Il nuovo contratto introduce un middle management con tutor e orientatori che opereranno come intermediari tra la dirigenza e il corpo docente, aumentando le disuguaglianze all’interno delle scuole. Se le cose vanno come previsto, dunque, si prospetta una giornata di totale caos e di “stop” generale per le scuole, con banchi vuoi e studenti fuori dai cancelli. Ma andiamo ad approfondire quali sono alcune delle difficoltà emerse nel settore, e i perché delle proteste.

Ma intanto, i guadagni degli italiani sono fra i più bassi d’Europa

Ad ogni modo, quel che certifica l’OCSE è un dato abbastanza allarmante, dal quale si può partire per intuire lo stato d’animo generale. Gli stipendi dei docenti italiani, infatti, sono tra i più bassi d’Europa. Una situazione che, con l’attuale inflazione, si fa sempre più critica. Proprio secondo l’ultimo rapporto, gli insegnanti italiani guadagnano meno rispetto ai colleghi europei, con differenze significative rispetto a paesi come Germania, Francia e Spagna. A peggiorare la situazione, un’inflazione al 16% che erode il potere d’acquisto.

I contratti pubblici, non adeguati all’aumento del costo della vita, non garantirebbero più, di conseguenza, un reddito “dignitoso”. Il governo ha proposto un incremento del 5,78%, una percentuale insufficiente a colmare il divario con l’inflazione reale.
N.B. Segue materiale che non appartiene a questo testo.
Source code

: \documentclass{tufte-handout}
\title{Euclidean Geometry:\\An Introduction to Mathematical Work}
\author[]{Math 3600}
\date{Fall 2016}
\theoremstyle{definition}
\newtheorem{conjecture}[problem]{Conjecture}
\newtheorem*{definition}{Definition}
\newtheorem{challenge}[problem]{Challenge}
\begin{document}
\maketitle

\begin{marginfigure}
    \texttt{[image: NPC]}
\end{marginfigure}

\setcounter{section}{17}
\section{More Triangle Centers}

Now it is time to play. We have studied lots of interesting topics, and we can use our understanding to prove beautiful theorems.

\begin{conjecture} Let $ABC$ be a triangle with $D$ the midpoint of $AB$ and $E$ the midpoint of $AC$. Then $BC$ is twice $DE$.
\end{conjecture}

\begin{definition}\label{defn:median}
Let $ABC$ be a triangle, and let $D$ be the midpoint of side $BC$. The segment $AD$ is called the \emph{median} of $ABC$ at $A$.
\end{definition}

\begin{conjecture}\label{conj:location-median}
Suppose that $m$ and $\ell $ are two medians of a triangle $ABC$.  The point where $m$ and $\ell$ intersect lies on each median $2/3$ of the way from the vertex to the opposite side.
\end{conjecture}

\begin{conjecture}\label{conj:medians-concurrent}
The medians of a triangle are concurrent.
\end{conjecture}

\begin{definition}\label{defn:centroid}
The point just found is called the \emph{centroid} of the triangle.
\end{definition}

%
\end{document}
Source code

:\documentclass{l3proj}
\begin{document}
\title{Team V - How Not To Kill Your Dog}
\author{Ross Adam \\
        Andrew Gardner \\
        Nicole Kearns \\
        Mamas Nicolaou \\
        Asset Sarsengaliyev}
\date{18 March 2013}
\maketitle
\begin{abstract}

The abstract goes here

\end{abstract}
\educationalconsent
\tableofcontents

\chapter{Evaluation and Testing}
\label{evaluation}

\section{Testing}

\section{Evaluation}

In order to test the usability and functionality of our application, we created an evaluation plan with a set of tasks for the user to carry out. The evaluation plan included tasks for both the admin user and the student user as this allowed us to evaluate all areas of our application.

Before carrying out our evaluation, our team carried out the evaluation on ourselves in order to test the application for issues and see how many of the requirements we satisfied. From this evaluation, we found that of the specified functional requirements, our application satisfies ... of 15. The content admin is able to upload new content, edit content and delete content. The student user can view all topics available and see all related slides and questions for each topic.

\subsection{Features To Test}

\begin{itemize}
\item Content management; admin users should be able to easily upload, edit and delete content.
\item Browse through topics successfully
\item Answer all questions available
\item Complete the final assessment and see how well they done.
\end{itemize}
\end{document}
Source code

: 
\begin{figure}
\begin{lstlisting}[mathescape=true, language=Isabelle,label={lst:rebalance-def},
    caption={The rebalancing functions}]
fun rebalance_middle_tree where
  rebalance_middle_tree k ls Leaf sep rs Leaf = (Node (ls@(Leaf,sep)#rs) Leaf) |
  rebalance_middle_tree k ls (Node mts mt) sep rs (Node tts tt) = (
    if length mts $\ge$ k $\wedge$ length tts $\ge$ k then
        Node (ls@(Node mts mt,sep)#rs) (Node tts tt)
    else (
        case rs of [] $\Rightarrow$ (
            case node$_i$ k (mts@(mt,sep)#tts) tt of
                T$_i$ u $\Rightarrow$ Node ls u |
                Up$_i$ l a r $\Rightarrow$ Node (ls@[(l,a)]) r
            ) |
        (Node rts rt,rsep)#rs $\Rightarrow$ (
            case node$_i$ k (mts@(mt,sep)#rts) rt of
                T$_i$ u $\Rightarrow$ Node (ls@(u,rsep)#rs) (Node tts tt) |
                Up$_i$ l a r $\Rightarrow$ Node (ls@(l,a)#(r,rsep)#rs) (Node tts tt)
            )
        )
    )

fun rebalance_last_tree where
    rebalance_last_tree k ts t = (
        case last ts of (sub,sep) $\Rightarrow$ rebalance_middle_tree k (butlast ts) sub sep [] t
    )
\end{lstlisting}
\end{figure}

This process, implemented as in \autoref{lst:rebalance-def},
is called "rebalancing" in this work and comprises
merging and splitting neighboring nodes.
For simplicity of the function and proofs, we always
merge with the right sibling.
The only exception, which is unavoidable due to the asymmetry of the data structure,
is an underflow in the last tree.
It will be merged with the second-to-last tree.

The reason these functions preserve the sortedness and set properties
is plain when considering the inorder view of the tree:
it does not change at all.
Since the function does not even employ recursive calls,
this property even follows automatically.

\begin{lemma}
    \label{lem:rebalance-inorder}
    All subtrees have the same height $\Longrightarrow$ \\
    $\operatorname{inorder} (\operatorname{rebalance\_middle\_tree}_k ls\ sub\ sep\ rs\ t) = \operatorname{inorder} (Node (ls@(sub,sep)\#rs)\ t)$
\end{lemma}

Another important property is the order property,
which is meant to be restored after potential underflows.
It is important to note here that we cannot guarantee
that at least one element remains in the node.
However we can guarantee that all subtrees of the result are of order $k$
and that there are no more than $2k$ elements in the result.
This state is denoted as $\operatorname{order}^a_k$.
In altre parole, gli stipendi dei docenti italiani subiranno un’ulteriore perdita di oltre il 10%, rendendo la professione sempre meno attrattiva per i giovani laureati.

Protesta Usb scuola - foto teleone.it
Protesta Usb scuola – foto teleone.it

Una protesta che viene definita “necessaria”, e fra due settimane si ferma tutto

Sono diverse, dunque, le ragioni del malcontento. E i sindacati fanno aumentare notevolmente le motivazioni secondo le quali il nuovo contratto debba essere assolutamente rifiutato. L’USB ha risposto all’appello di studenti e lavoratori, convocando lo sciopero generale della scuola per il venerdì della prossima settimana, il 4 aprile. Le manifestazioni principali si terranno a Roma, in viale Trastevere, ma la protesta si ripeterà anche in numerose altre città italiane.
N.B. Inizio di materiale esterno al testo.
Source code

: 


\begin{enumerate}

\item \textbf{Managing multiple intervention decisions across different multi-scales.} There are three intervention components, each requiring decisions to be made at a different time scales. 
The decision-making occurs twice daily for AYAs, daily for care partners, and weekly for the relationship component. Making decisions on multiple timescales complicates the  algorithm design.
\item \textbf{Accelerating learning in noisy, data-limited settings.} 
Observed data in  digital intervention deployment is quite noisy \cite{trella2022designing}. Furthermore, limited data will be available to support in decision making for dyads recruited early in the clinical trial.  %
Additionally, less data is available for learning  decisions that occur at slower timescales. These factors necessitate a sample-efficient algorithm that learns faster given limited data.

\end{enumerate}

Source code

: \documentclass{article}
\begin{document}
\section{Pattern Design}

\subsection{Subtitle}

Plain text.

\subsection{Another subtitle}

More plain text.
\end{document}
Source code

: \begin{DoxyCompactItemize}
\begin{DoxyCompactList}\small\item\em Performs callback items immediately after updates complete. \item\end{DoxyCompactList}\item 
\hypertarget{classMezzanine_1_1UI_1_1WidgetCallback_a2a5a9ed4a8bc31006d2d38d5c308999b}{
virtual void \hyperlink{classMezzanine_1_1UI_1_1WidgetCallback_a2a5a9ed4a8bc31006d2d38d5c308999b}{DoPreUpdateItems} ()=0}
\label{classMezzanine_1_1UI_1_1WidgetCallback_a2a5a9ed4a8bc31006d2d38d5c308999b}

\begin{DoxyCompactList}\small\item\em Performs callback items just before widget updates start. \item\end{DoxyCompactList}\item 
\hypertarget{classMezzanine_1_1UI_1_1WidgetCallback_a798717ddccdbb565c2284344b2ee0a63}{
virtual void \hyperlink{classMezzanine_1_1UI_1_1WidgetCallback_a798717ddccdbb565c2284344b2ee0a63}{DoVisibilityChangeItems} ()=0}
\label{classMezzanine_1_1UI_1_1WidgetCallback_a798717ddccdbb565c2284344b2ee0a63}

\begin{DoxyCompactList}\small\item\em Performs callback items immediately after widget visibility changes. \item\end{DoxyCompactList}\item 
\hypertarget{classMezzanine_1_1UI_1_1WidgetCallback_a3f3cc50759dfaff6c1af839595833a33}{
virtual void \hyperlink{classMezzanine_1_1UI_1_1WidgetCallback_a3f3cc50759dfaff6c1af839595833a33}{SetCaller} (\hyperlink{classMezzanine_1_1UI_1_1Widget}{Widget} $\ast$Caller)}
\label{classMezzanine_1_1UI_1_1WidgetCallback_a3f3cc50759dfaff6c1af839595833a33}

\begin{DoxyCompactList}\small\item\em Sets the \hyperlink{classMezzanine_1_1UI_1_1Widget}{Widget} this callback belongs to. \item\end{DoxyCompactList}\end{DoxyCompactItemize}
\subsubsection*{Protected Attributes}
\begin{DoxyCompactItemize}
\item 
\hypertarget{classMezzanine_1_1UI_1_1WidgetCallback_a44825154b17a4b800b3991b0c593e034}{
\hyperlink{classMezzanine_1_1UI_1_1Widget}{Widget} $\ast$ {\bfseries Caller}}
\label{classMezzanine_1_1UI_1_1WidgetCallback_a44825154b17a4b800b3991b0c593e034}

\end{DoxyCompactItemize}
Al malcontento generale, ed oltre all’organizzazione dello sciopero del 4, c’è in programma anche un altro appuntamento decisivo, che è rappresentato dalle elezioni per il rinnovo delle RSU, in programma dal 14 al 16 aprile. Si tratterà, anche in questo caso, di un’altra occasione per riportare al centro il valore della scuola pubblica e far sentire la voce di chi ogni giorno lavora nelle aule. Secondo gli organizzatori, insomma, sarebbe questo il momento giusto per passare dalla rabbia all’azione concreta. La scuola pubblica, in poche parole, deve tornare a essere un luogo di crescita, e non un settore sempre più “precarizzato”.